This completes the proof of the lemma.
$\textit{Proof:}$
Let $P,M$ be defined as above for $w$, and let $v\in V$. Then
\begin{align}
\int_0^1wv\,dx &=\int_Pwv\,dx+\int_Mwv\,dx \\
&=\int_Pwv\,dx-\int_M|wv|\,dx
\end{align}
By assumption, the same is true for $-v\in V$.
\begin{align}
\int_0^1wv\,dx &=-\int_Pwv\,dx-\int_M|wv|\,dx \\
\end{align}
Subtracting the two equations above gives
$$2\int_Pwv\,dx=0$$
which implies that
$$\int_Mwv\,dx=0$$
Best Answer
You still have not shown $P=M=\emptyset$. Also (but this is a minor issue since such functions are sufficient for the proof) your proof requires that $v\ge 0$ or $v\le 0$ to work (otherwise $wv$ changes sign in $P$ or $M$).

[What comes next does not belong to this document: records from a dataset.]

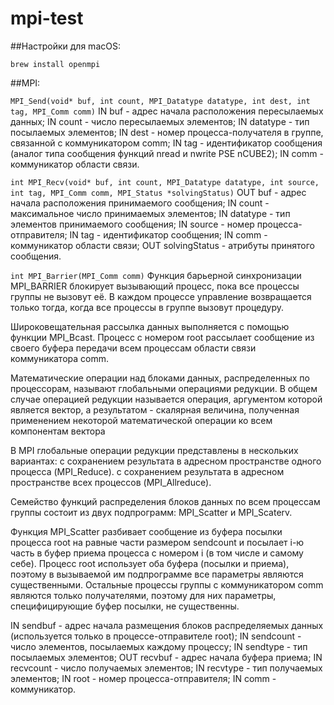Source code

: # mpi-test

##Настройки для macOS:

`brew install openmpi`

##MPI:

`MPI_Send(void* buf, int count, MPI_Datatype datatype, int dest, int tag, MPI_Comm comm)`
IN buf	-	адрес начала расположения пересылаемых данных;
IN count	-	число пересылаемых элементов;
IN datatype	-	тип посылаемых элементов;
IN dest	-	номер процесса-получателя в группе, связанной с коммуникатором comm;
IN tag	-	идентификатор сообщения (аналог типа сообщения функций nread и nwrite PSE nCUBE2);
IN comm	-	коммуникатор области связи.


`int MPI_Recv(void* buf, int count, MPI_Datatype datatype, int source, int tag, MPI_Comm comm, MPI_Status *solvingStatus)`
OUT	buf	-	адрес начала расположения принимаемого сообщения;
IN	count	-	максимальное число принимаемых элементов;
IN	datatype	-	тип элементов принимаемого сообщения;
IN	source	-	номер процесса-отправителя;
IN	tag	-	идентификатор сообщения;
IN	comm	-	коммуникатор области связи;
OUT	solvingStatus	-	атрибуты принятого сообщения.


`int MPI_Barrier(MPI_Comm comm)`
Функция барьерной синхронизации MPI_BARRIER блокирует вызывающий процесс, пока все процессы группы не вызовут её.
В каждом процессе управление возвращается только тогда, когда все процессы в группе вызовут процедуру.

Широковещательная рассылка данных выполняется с помощью функции MPI_Bcast. Процесс с номером root рассылает сообщение
из своего буфера передачи всем процессам области связи коммуникатора comm.

Математические операции над блоками данных, распределенных по процессорам, называют глобальными операциями редукции.
В общем случае операцией редукции называется операция, аргументом которой является вектор,
а результатом - скалярная величина, полученная применением некоторой математической операции ко всем компонентам вектора

В MPI глобальные операции редукции представлены в нескольких вариантах:
с сохранением результата в адресном пространстве одного процесса (MPI_Reduce).
с сохранением результата в адресном пространстве всех процессов (MPI_Allreduce).


Семейство функций распределения блоков данных по всем процессам группы состоит из двух подпрограмм: MPI_Scatter и MPI_Scaterv.

Функция MPI_Scatter разбивает сообщение из буфера посылки процесса root на равные части размером sendcount и посылает i-ю часть в буфер приема процесса с номером i (в том числе и самому себе). Процесс root использует оба буфера (посылки и приема), поэтому в вызываемой им подпрограмме все параметры являются существенными. Остальные процессы группы с коммуникатором comm являются только получателями, поэтому для них параметры, специфицирующие буфер посылки, не существенны.

IN	sendbuf	-	адрес начала размещения блоков распределяемых данных (используется только в процессе-отправителе root);
IN	sendcount	-	число элементов, посылаемых каждому процессу;
IN	sendtype	-	тип посылаемых элементов;
OUT	recvbuf	-	адрес начала буфера приема;
IN	recvcount	-	число получаемых элементов;
IN	recvtype	-	тип получаемых элементов;
IN	root	-	номер процесса-отправителя;
IN	comm	-	коммуникатор.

The standard proof is by contradiction: choose $x_0$ with $w(x_0)\neq 0$, find an interval $(x_0-\delta,x_0+\delta)$ where $|w(x)-w(x_0)|<\frac{|w(x_0|}{2}$ and then construct a function $v$ that is positive only in $(x_0-\delta,x_0+\delta)$ such that $\int wv\, dx \neq 0$.